I really hope that isn't what they do. I don't want to use jars at all. If they make it so that you have no choice but to use jars even if you're using a dew collector, then I'm stuck having to mod out the jars. I don't want jars in loot and I want to be able to use the dew collectors without needing jars so that I can entirely ignore that jars are back in the game. Any other option will require me to use a mod to remove jars entirely.
I get what you're saying, but if the dew collector is still going to produce "jars" of water, then it would be kind of silly to not have to provide jars in some way. The collector is not magically creating jars as well. Yes, I know that's what it's doing today, but you also don't get the jars back today.

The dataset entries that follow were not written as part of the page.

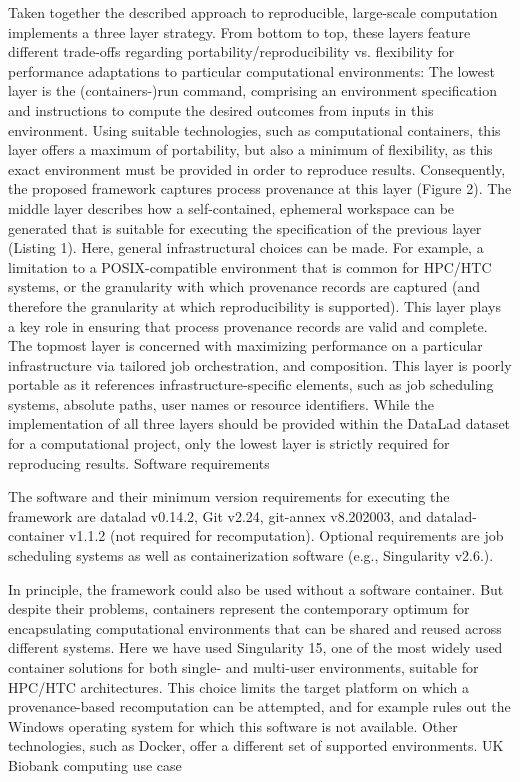 Taken together the described approach to reproducible, large-scale computation implements a three layer strategy. From bottom to top, these layers feature different trade-offs regarding portability/reproducibility vs. flexibility for performance adaptations to particular computational environments: The lowest layer is the (containers-)run command, comprising an environment specification and instructions to compute the desired outcomes from inputs in this environment. Using suitable technologies, such as computational containers, this layer offers a maximum of portability, but also a minimum of flexibility, as this exact environment must be provided in order to reproduce results. Consequently, the proposed framework captures process provenance at this layer (Figure 2). The middle layer describes how a self-contained, ephemeral workspace can be generated that is suitable for executing the specification of the previous layer (Listing 1). Here, general infrastructural choices can be made. For example, a limitation to a POSIX-compatible environment that is common for HPC/HTC systems, or the granularity with which provenance records are captured (and therefore the granularity at which reproducibility is supported). This layer plays a key role in ensuring that process provenance records are valid and complete. The topmost layer is concerned with maximizing performance on a particular infrastructure via tailored job orchestration, and composition. This layer is poorly portable as it references infrastructure-specific elements, such as job scheduling systems, absolute paths, user names or resource identifiers. While the implementation of all three layers should be provided within the DataLad dataset for a computational project, only the lowest layer is strictly required for reproducing results.
Software requirements

The software and their minimum version requirements for executing the framework are datalad v0.14.2, Git v2.24, git-annex v8.202003, and datalad-container v1.1.2 (not required for recomputation). Optional requirements are job scheduling systems as well as containerization software (e.g., Singularity v2.6.).

In principle, the framework could also be used without a software container. But despite their problems, containers represent the contemporary optimum for encapsulating computational environments that can be shared and reused across different systems. Here we have used Singularity 15, one of the most widely used container solutions for both single- and multi-user environments, suitable for HPC/HTC architectures. This choice limits the target platform on which a provenance-based recomputation can be attempted, and for example rules out the Windows operating system for which this software is not available. Other technologies, such as Docker, offer a different set of supported environments.
UK Biobank computing use case




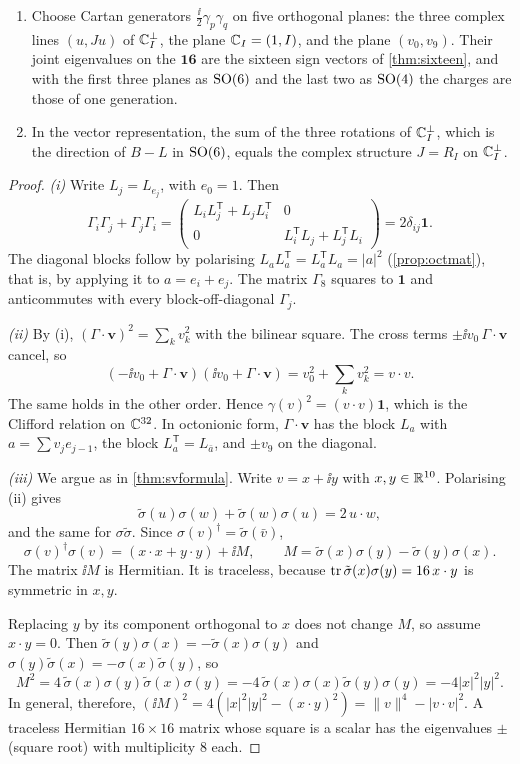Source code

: \begin{theorem}
\begin{enumerate}[label=(\roman*)]
\item Choose Cartan generators $\frac\ii2\gamma_p\gamma_q$ on five orthogonal planes: the three complex lines $(u,Ju)$ of $\CC_I^\perp$, the plane $\CC_I=(1,I)$, and the plane $(v_0,v_9)$. Their joint eigenvalues on the $\mathbf{16}$ are the sixteen sign vectors of \cref{thm:sixteen}, and with the first three planes as $\SO(6)$ and the last two as $\SO(4)$ the charges are those of one generation.
\item In the vector representation, the sum of the three rotations of $\CC_I^\perp$, which is the direction of $B-L$ in $\SO(6)$, equals the complex structure $J=R_I$ on $\CC_I^\perp$.
\end{enumerate}
\end{theorem}
\begin{proof}
\emph{(i)} Write $L_j=L_{e_j}$, with $e_0=1$. Then
\[
\Gamma_i\Gamma_j+\Gamma_j\Gamma_i=\begin{pmatrix}L_iL_j^{\mathsf T}+L_jL_i^{\mathsf T}&0\\0&L_i^{\mathsf T}L_j+L_j^{\mathsf T}L_i\end{pmatrix}=2\delta_{ij}\mathbf 1 .
\]
The diagonal blocks follow by polarising $L_aL_a^{\mathsf T}=L_a^{\mathsf T}L_a=|a|^2$ (\cref{prop:octmat}), that is, by applying it to $a=e_i+e_j$. The matrix $\Gamma_8$ squares to $\mathbf 1$ and anticommutes with every block-off-diagonal $\Gamma_j$.

\emph{(ii)} By (i), $(\Gamma\cdot\mathbf v)^2=\sum_kv_k^2$ with the bilinear square. The cross terms $\pm\ii v_0\,\Gamma\cdot\mathbf v$ cancel, so
\[
(-\ii v_0+\Gamma\cdot\mathbf v)(\ii v_0+\Gamma\cdot\mathbf v)=v_0^2+\textstyle\sum_kv_k^2=v\cdot v .
\]
The same holds in the other order. Hence $\gamma(v)^2=(v\cdot v)\mathbf 1$, which is the Clifford relation on $\CC^{32}$. In octonionic form, $\Gamma\cdot\mathbf v$ has the block $L_a$ with $a=\sum v_je_{j-1}$, the block $L_a^{\mathsf T}=L_{\bar a}$, and $\pm v_9$ on the diagonal.

\emph{(iii)} We argue as in \cref{thm:svformula}. Write $v=x+\ii y$ with $x,y\in\RR^{10}$. Polarising (ii) gives
\[
\tilde\sigma(u)\sigma(w)+\tilde\sigma(w)\sigma(u)=2\,u\cdot w ,
\]
and the same for $\sigma\tilde\sigma$. Since $\sigma(v)^\dagger=\tilde\sigma(\bar v)$,
\[
\sigma(v)^\dagger\sigma(v)=(x\cdot x+y\cdot y)+\ii M,\qquad M=\tilde\sigma(x)\sigma(y)-\tilde\sigma(y)\sigma(x).
\]
The matrix $\ii M$ is Hermitian. It is traceless, because $\tr\tilde\sigma(x)\sigma(y)=16\,x\cdot y$ is symmetric in $x,y$.

Replacing $y$ by its component orthogonal to $x$ does not change $M$, so assume $x\cdot y=0$. Then $\tilde\sigma(y)\sigma(x)=-\tilde\sigma(x)\sigma(y)$ and $\sigma(y)\tilde\sigma(x)=-\sigma(x)\tilde\sigma(y)$, so
\[
M^2=4\,\tilde\sigma(x)\sigma(y)\tilde\sigma(x)\sigma(y)=-4\,\tilde\sigma(x)\sigma(x)\tilde\sigma(y)\sigma(y)=-4|x|^2|y|^2 .
\]
In general, therefore, $(\ii M)^2=4(|x|^2|y|^2-(x\cdot y)^2)=\|v\|^4-|v\cdot v|^2$. A traceless Hermitian $16\times16$ matrix whose square is a scalar has the eigenvalues $\pm$ (square root) with multiplicity $8$ each.


\end{proof}
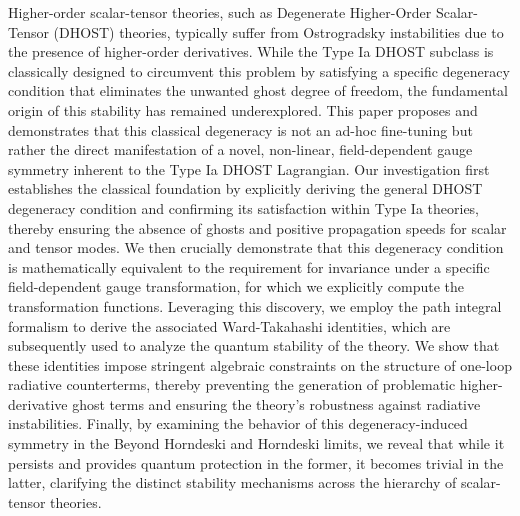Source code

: \documentclass[twocolumn]{aastex631}
\begin{document}
Higher-order scalar-tensor theories, such as Degenerate Higher-Order Scalar-Tensor (DHOST) theories, typically suffer from Ostrogradsky instabilities due to the presence of higher-order derivatives. While the Type Ia DHOST subclass is classically designed to circumvent this problem by satisfying a specific degeneracy condition that eliminates the unwanted ghost degree of freedom, the fundamental origin of this stability has remained underexplored. This paper proposes and demonstrates that this classical degeneracy is not an ad-hoc fine-tuning but rather the direct manifestation of a novel, non-linear, field-dependent gauge symmetry inherent to the Type Ia DHOST Lagrangian. Our investigation first establishes the classical foundation by explicitly deriving the general DHOST degeneracy condition and confirming its satisfaction within Type Ia theories, thereby ensuring the absence of ghosts and positive propagation speeds for scalar and tensor modes. We then crucially demonstrate that this degeneracy condition is mathematically equivalent to the requirement for invariance under a specific field-dependent gauge transformation, for which we explicitly compute the transformation functions. Leveraging this discovery, we employ the path integral formalism to derive the associated Ward-Takahashi identities, which are subsequently used to analyze the quantum stability of the theory. We show that these identities impose stringent algebraic constraints on the structure of one-loop radiative counterterms, thereby preventing the generation of problematic higher-derivative ghost terms and ensuring the theory's robustness against radiative instabilities. Finally, by examining the behavior of this degeneracy-induced symmetry in the Beyond Horndeski and Horndeski limits, we reveal that while it persists and provides quantum protection in the former, it becomes trivial in the latter, clarifying the distinct stability mechanisms across the hierarchy of scalar-tensor theories.
\end{document}
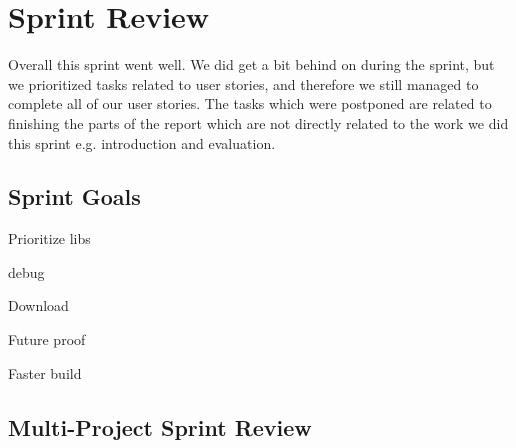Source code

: \chapter{Sprint Review}\label{chap:sprint4_end}
Overall this sprint went well. We did get a bit behind on during the sprint, but we prioritized tasks related to user stories, and therefore we still managed to complete all of our user stories. The tasks which were postponed are related to finishing the parts of the report which are not directly related to the work we did this sprint e.g. introduction and evaluation. 
\section{Sprint Goals}\label{sec:s4_goals}
Prioritize libs

debug

Download

Future proof

Faster build
\section{Multi-Project Sprint Review}\label{sec:s4_multiprj_review}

Of course, one option is that instead of producing "jars" of water, just let the player drink straight from the collector instead of extracting and taking the contents with you. Of course, then you'll get loads of players complaining that they should be able to bottle the water from the dew collector.

If you really don't want to deal with jars, mod them out. I might just do that myself depending on how it's implemented.
 
I get what you're saying, but if the dew collector is still going to produce "jars" of water, then it would be kind of silly to not have to provide jars in some way. The collector is not magically creating jars as well. Yes, I know that's what it's doing today, but you also don't get the jars back today.

Of course, one option is that instead of producing "jars" of water, just let the player drink straight from the collector instead of extracting and taking the contents with you. Of course, then you'll get loads of players complaining that they should be able to bottle the water from the dew collector.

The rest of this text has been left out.